Impact of Walkability on Daily Steps

We computed the relationship between walkability and average daily steps for several subgroups of our sample. We used data from United States cities that had at least 25 Azumio users in each subgroup (Age 0-29, Age 30-49, Age 50+, normal BMI, overweight, obese, all; for both males and females). There are 24 such cities in the dataset (Supplementary Table 4). The number of subjects for each group and city is shown in Supplementary Table 4. For each group, we ran independent linear regressions of steps on walkability on a per-subject level. The models include an intercept coefficient. We determined the estimated coefficient of walkability (i.e., the increase in daily steps for each one point increase in walkability of a city) along with 95% confidence intervals (based on Student’s t-distribution) for each subgroup (Fig. 3d). We refer to the set of these coefficients as our linear model in the main text.
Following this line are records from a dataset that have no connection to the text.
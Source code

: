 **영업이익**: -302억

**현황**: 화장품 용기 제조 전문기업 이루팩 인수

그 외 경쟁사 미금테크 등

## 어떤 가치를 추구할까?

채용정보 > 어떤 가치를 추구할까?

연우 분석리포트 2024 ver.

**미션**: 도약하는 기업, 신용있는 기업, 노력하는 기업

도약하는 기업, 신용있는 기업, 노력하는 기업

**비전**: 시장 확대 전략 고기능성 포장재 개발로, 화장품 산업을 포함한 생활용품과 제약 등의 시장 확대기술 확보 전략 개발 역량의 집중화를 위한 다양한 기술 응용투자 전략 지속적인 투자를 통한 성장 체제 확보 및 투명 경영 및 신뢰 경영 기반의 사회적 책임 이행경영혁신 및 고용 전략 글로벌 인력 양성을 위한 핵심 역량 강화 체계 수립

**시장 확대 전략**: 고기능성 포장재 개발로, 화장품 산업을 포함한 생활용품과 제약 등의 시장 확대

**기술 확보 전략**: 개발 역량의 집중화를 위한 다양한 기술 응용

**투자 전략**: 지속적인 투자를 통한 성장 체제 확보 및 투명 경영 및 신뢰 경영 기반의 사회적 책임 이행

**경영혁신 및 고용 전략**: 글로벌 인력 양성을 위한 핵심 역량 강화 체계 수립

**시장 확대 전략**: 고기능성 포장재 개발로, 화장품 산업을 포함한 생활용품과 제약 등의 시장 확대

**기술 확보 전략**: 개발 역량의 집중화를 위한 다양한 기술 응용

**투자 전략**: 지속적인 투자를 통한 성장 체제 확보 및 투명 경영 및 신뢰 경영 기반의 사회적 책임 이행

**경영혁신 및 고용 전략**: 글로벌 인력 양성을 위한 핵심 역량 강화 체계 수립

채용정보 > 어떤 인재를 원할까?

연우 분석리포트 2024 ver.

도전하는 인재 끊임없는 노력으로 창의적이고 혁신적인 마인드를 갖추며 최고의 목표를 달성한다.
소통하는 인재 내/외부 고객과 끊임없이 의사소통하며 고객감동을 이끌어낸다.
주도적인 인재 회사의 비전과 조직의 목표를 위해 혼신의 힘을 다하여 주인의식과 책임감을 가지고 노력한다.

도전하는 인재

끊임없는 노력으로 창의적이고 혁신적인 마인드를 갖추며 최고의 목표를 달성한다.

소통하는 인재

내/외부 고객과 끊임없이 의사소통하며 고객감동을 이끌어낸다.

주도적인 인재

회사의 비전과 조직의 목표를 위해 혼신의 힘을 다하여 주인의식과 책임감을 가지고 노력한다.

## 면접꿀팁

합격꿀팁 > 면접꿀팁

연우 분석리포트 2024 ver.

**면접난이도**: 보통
Simulating population-level changes in activity

We used our model relating activity inequality to obesity prevalence to simulate how changes in activity might affect a country’s obesity prevalence. We consider an activity budget of 100 additional daily steps per person in a country to distribute across the population (we found similar results for different activity budgets). We compared two strategies for distributing the steps–a population-wide distribution and an inequality-centric distribution. Both strategies result in the same shift in the average activity level of a country. For the population-wide distribution strategy, we increased each individual’s daily activity by 100 steps. We then recomputed the country’s activity inequality after the redistribution and estimated the country’s new obesity prevalence based on our inequality-obesity model (line fit in Fig. 2a). We next tested an activity inequality-centric strategy, where we distributed the activity budget equally among the activity-poorest X% of the population (e.g., the bottom 20% of the population would increase their daily steps by 500). For the inequality-centric strategy, we computed the optimal fraction X for each country that results in the greated reduction in the country’s activity inequality. Optimal values for X across all countries ranged from 5-9%. Further, assuming a fixed X (e.g., X=10%) yielded similar results. Our simulation assumes perfect knowledge of population activity levels and perfect compliance; that is, any user targeted in this simulation would increase their activity levels according to the available budget. We also assume that other factors affecting weight would be held constant when activity levels change. In our simulations, the inequality-centric intervention resulted in reductions in obesity prevalence of up to 8.3% (median 4.0%; Extended Data Fig. 8), whereas the population-wide approach led to reductions of up to 2.3% (median 1.0%). Thus, activity inequality-centric interventions could result in up to a 4 times greater median reduction in obesity prevalence compared to the population-wide approach.

Data availability

Data is available at http://activityinequality.stanford.edu/.

Extended Data

Extended Data Figure 1. Activity and obesity data gathered with smartphones exhibit well established trends.

Extended Data Figure 1

(a) Daily step counts across age and (b) BMI groups for all users. Error bars correspond to bootstrapped 95% confidence intervals. Observed trends in the dataset are consistent with previous findings; that is, activity decreases with increasing age1, 8, 31, 32 and BMI8, 15, 31, and is lower in females than in males1, 8, 3133.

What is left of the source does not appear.